Data listing section start
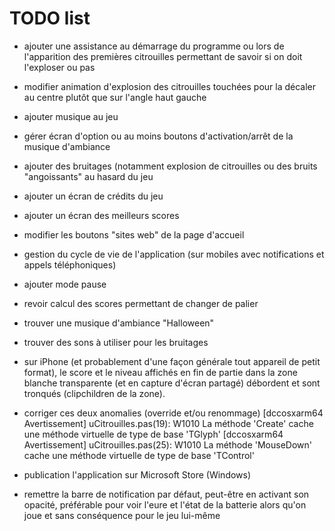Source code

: # TODO list

* ajouter une assistance au démarrage du programme ou lors de l'apparition des premières citrouilles permettant de savoir si on doit l'exploser ou pas
* modifier animation d'explosion des citrouilles touchées pour la décaler au centre plutôt que sur l'angle haut gauche
* ajouter musique au jeu
* gérer écran d'option ou au moins boutons d'activation/arrêt de la musique d'ambiance
* ajouter des bruitages (notamment explosion de citrouilles ou des bruits "angoissants" au hasard du jeu
* ajouter un écran de crédits du jeu
* ajouter un écran des meilleurs scores
* modifier les boutons "sites web" de la page d'accueil

* gestion du cycle de vie de l'application (sur mobiles avec notifications et appels téléphoniques)

* ajouter mode pause

* revoir calcul des scores permettant de changer de palier

* trouver une musique d'ambiance "Halloween"
* trouver des sons à utiliser pour les bruitages

* sur iPhone (et probablement d'une façon générale tout appareil de petit format), le score et le niveau affichés en fin de partie dans la zone blanche transparente (et en capture d'écran partagé) débordent et sont tronqués (clipchildren de la zone).


* corriger ces deux anomalies (override et/ou renommage)
[dccosxarm64 Avertissement] uCitrouilles.pas(19): W1010 La méthode 'Create' cache une méthode virtuelle de type de base 'TGlyph'
[dccosxarm64 Avertissement] uCitrouilles.pas(25): W1010 La méthode 'MouseDown' cache une méthode virtuelle de type de base 'TControl'


* publication l'application sur Microsoft Store (Windows)


* remettre la barre de notification par défaut, peut-être en activant son opacité, préférable pour voir l'eure et l'état de la batterie alors qu'on joue et sans conséquence pour le jeu lui-même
Data listing section end
What to work on –
What do the lines above say from the one containing "l'exploser ou pas" down to the one containing "(override et/ou renommage)"? Return them exactly, both end lines included, and only them.

Response area –
* ajouter une assistance au démarrage du programme ou lors de l'apparition des premières citrouilles permettant de savoir si on doit l'exploser ou pas
* modifier animation d'explosion des citrouilles touchées pour la décaler au centre plutôt que sur l'angle haut gauche
* ajouter musique au jeu
* gérer écran d'option ou au moins boutons d'activation/arrêt de la musique d'ambiance
* ajouter des bruitages (notamment explosion de citrouilles ou des bruits "angoissants" au hasard du jeu
* ajouter un écran de crédits du jeu
* ajouter un écran des meilleurs scores
* modifier les boutons "sites web" de la page d'accueil

* gestion du cycle de vie de l'application (sur mobiles avec notifications et appels téléphoniques)

* ajouter mode pause

* revoir calcul des scores permettant de changer de palier

* trouver une musique d'ambiance "Halloween"
* trouver des sons à utiliser pour les bruitages

* sur iPhone (et probablement d'une façon générale tout appareil de petit format), le score et le niveau affichés en fin de partie dans la zone blanche transparente (et en capture d'écran partagé) débordent et sont tronqués (clipchildren de la zone).


* corriger ces deux anomalies (override et/ou renommage)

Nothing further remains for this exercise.